According to Rosling, when polled on the real world, experts from all walks of life simply get their world facts wrong. Whether they are CEO’s, financiers, NGO’s or school children they are always outperformed by a troupe of chimpanzees, i.e. we are all so misinformed in our opinions about the world that we perform significantly worse than picking a random answer.
For example, take the question:
“There are roughly 7 billion people in the world today. Which map shows best where they live, A, B or C?”.
This question is actually one that humans do comparatively well at, they perform almost as well as our fictional chimpanzees! Yes, that’s right only 70% of people pick the wrong map! If we can be this wrong about such a fundamental characteristic and observation of the world around us, then what else are we getting wrong?
People in Europe need to understand that most of the world’s population lives in Asia. In terms of economic muscle “we” are becoming the 20%, not the 80%.
McKinsey’s Global Research concurs, the economic centre of the world is shifting, and in a worldwide market place, it is short-sighted not to consider this fact. By taking a view of your competition, audience or market from a UK or even European perspective risks shutting out the biggest audience in the world.
Take the latest Factfulness quiz on the Gapminder website and let us know how well you did? Can you perform better than the fictional troupe of chimpanzees?
So next time you hear a digital marketing expert tell you what their instinctive thought about something is, don’t listen: switch off and pick the opposite option!
Why are the experts getting it all so wrong across all industries?
It’s because of our innate human bias where we use our gut instinct. This became finely honed as we evolved as hunter-gatherers and worked successfully to ensure our survival in harvesting nature’s resources and not being eaten by wild animals, but it is now hopelessly out of touch with the modern world.
One of our clients, Engage in Learning offers training courses on how to deal with unconscious bias in the workplace and have a white paper on the subject here.

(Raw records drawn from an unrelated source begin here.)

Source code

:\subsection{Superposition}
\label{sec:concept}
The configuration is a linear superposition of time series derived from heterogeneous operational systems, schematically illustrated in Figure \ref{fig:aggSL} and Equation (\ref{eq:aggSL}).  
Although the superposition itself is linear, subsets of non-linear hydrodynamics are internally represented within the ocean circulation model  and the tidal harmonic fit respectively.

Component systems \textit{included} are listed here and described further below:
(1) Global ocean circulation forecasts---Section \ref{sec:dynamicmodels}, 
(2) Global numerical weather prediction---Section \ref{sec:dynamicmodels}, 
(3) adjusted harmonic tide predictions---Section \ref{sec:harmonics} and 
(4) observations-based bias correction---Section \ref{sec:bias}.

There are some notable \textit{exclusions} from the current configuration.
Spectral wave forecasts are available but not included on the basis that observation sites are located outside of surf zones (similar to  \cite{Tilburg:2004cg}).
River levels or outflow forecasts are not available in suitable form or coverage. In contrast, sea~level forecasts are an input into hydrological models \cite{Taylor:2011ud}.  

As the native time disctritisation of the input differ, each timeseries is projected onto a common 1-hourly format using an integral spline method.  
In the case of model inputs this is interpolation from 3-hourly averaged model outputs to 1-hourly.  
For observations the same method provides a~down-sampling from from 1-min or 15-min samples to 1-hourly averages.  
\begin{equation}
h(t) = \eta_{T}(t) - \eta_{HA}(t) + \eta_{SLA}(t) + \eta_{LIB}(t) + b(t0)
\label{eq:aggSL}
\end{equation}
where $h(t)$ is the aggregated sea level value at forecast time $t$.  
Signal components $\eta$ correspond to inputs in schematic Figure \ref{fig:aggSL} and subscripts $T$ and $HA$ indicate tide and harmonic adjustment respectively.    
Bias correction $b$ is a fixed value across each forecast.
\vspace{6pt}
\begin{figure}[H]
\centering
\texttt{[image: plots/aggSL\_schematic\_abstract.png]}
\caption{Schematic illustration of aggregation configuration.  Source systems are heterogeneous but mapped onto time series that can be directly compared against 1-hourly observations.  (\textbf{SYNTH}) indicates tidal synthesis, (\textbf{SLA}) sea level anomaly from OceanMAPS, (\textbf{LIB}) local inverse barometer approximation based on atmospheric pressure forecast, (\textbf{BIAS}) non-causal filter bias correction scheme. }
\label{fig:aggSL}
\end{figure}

According to Rosling, we have 10 inbuilt biases which explain why we are so wrong about our understanding of the world around us. In Digital marketing we’re especially concerned by the “Generalisation Instinct”, where humans automatically categorise and generalise which applies to marketing audiences and personas, and the “Size Instinct” where we see a large number in our results but don’t stop to consider the bigger picture. Each of these biases was once vital for survival in our long-extinct hunter-gatherer world but are now a real barrier to analysis in the modern digital world.
So next time you are presented with an opinion from an expert try asking them what the data says. They have the tools, they have the data at their fingerprints, ignore their and your bias and delve deep into the real-world information to understand why that campaign worked, this campaign didn’t perform as well and what you should test next.
It’s why here at Now|Comms, despite having decades of marketing experience, we put so much emphasis on Eric Reis’ Lean Startup methodology of Build, Measure, Learn; we start with our best guess (acknowledging all its inherent bias) and then test in the wild with a Minimum Viable Product, measure the impact, look at the data, and make evidential based changes and repeat until we have the results we need.
The way people understand the world is fundamentally broken but we have the tools to give us the insight we need.
Of course, marketing is (in)famous for tapping into humanity’s inherent biases to help sell more product, so it’s not all bad news! Check out next month’s blog for more on how we can work with and not against our animal brain.
The time for guesswork is over.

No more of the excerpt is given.